Bases anatomiques des douleurs pelvi-périnéales.

Pr Roger Robert

jeudi 19 novembre 2009

Vidéo présentation

L’embryologie nous enseigne que le pelvis et le périnée sont séparés l’un de l’autre par le diaphragme que constitue le muscle levator ani. S’insérant sur les trois éléments osseux de l’os coxal, il sépare des éléments dont l’innervation sera fort différente : dans la région infra-levatorienne (périnée), l’élément dominant de l’innervation et donc de la transmission des messages douloureux est le nerf pudendal.

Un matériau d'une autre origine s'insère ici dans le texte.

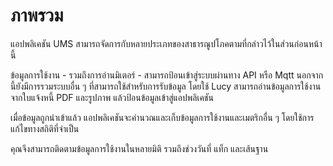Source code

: # ภาพรวม

แอปพลิเคชัน UMS สามารถจัดการกับหลายประเภทของสาธารณูปโภคตามที่กล่าวไว้ในส่วนก่อนหน้านี้

ข้อมูลการใช้งาน - รวมถึงการอ่านมิเตอร์ - สามารถป้อนเข้าสู่ระบบผ่านทาง API หรือ Mqtt นอกจากนี้ยังมีการรวมระบบอื่น ๆ ที่สามารถใช้สำหรับการรับข้อมูล โดยใช้ Lucy สามารถอ่านข้อมูลการใช้งานจากใบแจ้งหนี้ PDF และรูปภาพ แล้วป้อนข้อมูลเข้าสู่แอปพลิเคชัน

เมื่อข้อมูลถูกนำเข้าแล้ว แอปพลิเคชันจะคำนวณและเก็บข้อมูลการใช้งานและเมตริกอื่น ๆ โดยใช้การแก้ไขทางสถิติที่จำเป็น

คุณจึงสามารถติดตามข้อมูลการใช้งานในหลายมิติ รวมถึงช่วงวันที่ แท็ก และเส้นฐาน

Par ailleurs, des sructures végétatives incluses dans le nerf pudendal ou gagnant les centres supérieurs par les lames sacro-recto-génito-pubiennes, prennent en charge les douleurs végétatives qui peuvent accompagner les douleurs pudendales somatiques. Dans la région supra-levatorienne (pelvis), le système végétatif est le seul mode d’innervation et transmet l’ensemble des messages douloureux.
La particularité des douleurs somatiques est d’être situées dans un territoire tronculaire bien défini. Les douleurs médiées par le système orthosympathique sont par nature diffuses et ont une connotation viscérale (sensation de corps étrangers intra rectaux ou intra vaginaux par exemple, impression de fesse ou d’organes génitaux froids ou brûlants, etc.).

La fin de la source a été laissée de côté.